### WHAT IS REQUIRED
For this exercise, reproduce each entry below exactly, excluding pictures.

========================================

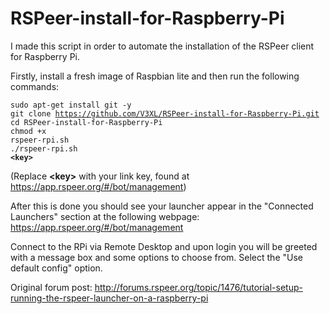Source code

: # RSPeer-install-for-Raspberry-Pi

I made this script in order to automate the installation of the RSPeer client for Raspberry Pi.

Firstly, install a fresh image of Raspbian lite and then run the following commands:</br>

<code>sudo apt-get install git -y</code> </br>
<code>git clone https://github.com/V3XL/RSPeer-install-for-Raspberry-Pi.git</code></br>
<code>cd RSPeer-install-for-Raspberry-Pi</code></br>
<code>chmod +x rspeer-rpi.sh</code></br>
<code>./rspeer-rpi.sh <b>&lt;key&gt;</b></code></br>

(Replace <b>&lt;key&gt;</b> with your link key, found at https://app.rspeer.org/#/bot/management)

After this is done you should see your launcher appear in the "Connected Launchers" section at the following webpage:
https://app.rspeer.org/#/bot/management

Connect to the RPi via Remote Desktop and upon login you will be greeted with a message box and some options to choose from. Select the "Use default config" option.

Original forum post:
http://forums.rspeer.org/topic/1476/tutorial-setup-running-the-rspeer-launcher-on-a-raspberry-pi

========================================

### WRITTEN ANSWER
Source code

: # RSPeer-install-for-Raspberry-Pi

I made this script in order to automate the installation of the RSPeer client for Raspberry Pi.

Firstly, install a fresh image of Raspbian lite and then run the following commands:</br>

<code>sudo apt-get install git -y</code> </br>
<code>git clone https://github.com/V3XL/RSPeer-install-for-Raspberry-Pi.git</code></br>
<code>cd RSPeer-install-for-Raspberry-Pi</code></br>
<code>chmod +x rspeer-rpi.sh</code></br>
<code>./rspeer-rpi.sh <b>&lt;key&gt;</b></code></br>

(Replace <b>&lt;key&gt;</b> with your link key, found at https://app.rspeer.org/#/bot/management)

After this is done you should see your launcher appear in the "Connected Launchers" section at the following webpage:
https://app.rspeer.org/#/bot/management

Connect to the RPi via Remote Desktop and upon login you will be greeted with a message box and some options to choose from. Select the "Use default config" option.

Original forum post:
http://forums.rspeer.org/topic/1476/tutorial-setup-running-the-rspeer-launcher-on-a-raspberry-pi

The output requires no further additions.